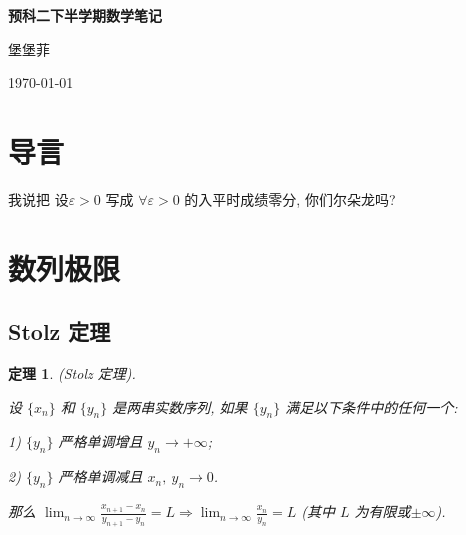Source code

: \documentclass[12pt,a4paper,fontset=none]{ctexart}
\newcounter{theorem_counter}
\theoremstyle{bluehead}
\theoremstyle{greenhead}
\newtheorem{theorem}{定理}[subsection]
\theoremstyle{yellowhead}
\theoremstyle{redhead}
\begin{document}
\begin{titlepage}
\centering
\vspace*{\fill}
\begin{minipage}{\textwidth}
  \centering
  {\Huge\bfseries 预科二下半学期数学笔记\par}
  \vspace{1cm}
  {\Large 堡堡菲\par}
  \vspace{1cm}
    {\large \today\par}
\end{minipage}
\vspace*{\fill}
\end{titlepage}


\tableofcontents
\thispagestyle{empty}
\newpage

\section*{导言}

我说把 设$\varepsilon>0$ 写成 $\forall \varepsilon>0$ 的入平时成绩零分, 你们尔朵龙吗?

\newpage


\section{数列极限}


\subsection{Stolz 定理}

\begin{theorem}
  (Stolz 定理).

  \hspace{-2em}设 $\{x_n\}$ 和 $\{y_n\}$ 是两串实数序列, 如果 $\{y_n\}$ 满足以下条件中的任何一个:

  \vspace{0.1cm}
  
  1) $\{y_n\}$ 严格单调增且 $y_n \to +\infty$;

  \vspace{0.1cm}
  
  2) $\{y_n\}$ 严格单调减且 $x_n,\ y_n \to 0$.

  \vspace{0.2cm}
  
  \hspace{-2em}那么 $\displaystyle \lim_{n \to \infty} \frac{x_{n+1}-x_n}{y_{n+1}-y_n}=L \Rightarrow \lim_{n \to \infty} \frac{x_n}{y_n}=L$ (其中 $L$ 为有限或$\pm \infty$).
\end{theorem}
\end{document}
______________________________
* **Work task**
Each record above is to be returned unchanged, while any picture it holds stays out.

* **Task result**
Source code

: \documentclass[12pt,a4paper,fontset=none]{ctexart}
\newcounter{theorem_counter}
\theoremstyle{bluehead}
\theoremstyle{greenhead}
\newtheorem{theorem}{定理}[subsection]
\theoremstyle{yellowhead}
\theoremstyle{redhead}
\begin{document}
\begin{titlepage}
\centering
\vspace*{\fill}
\begin{minipage}{\textwidth}
  \centering
  {\Huge\bfseries 预科二下半学期数学笔记\par}
  \vspace{1cm}
  {\Large 堡堡菲\par}
  \vspace{1cm}
    {\large \today\par}
\end{minipage}
\vspace*{\fill}
\end{titlepage}


\tableofcontents
\thispagestyle{empty}
\newpage

\section*{导言}

我说把 设$\varepsilon>0$ 写成 $\forall \varepsilon>0$ 的入平时成绩零分, 你们尔朵龙吗?

\newpage


\section{数列极限}


\subsection{Stolz 定理}

\begin{theorem}
  (Stolz 定理).

  \hspace{-2em}设 $\{x_n\}$ 和 $\{y_n\}$ 是两串实数序列, 如果 $\{y_n\}$ 满足以下条件中的任何一个:

  \vspace{0.1cm}
  
  1) $\{y_n\}$ 严格单调增且 $y_n \to +\infty$;

  \vspace{0.1cm}
  
  2) $\{y_n\}$ 严格单调减且 $x_n,\ y_n \to 0$.

  \vspace{0.2cm}
  
  \hspace{-2em}那么 $\displaystyle \lim_{n \to \infty} \frac{x_{n+1}-x_n}{y_{n+1}-y_n}=L \Rightarrow \lim_{n \to \infty} \frac{x_n}{y_n}=L$ (其中 $L$ 为有限或$\pm \infty$).
\end{theorem}
\end{document}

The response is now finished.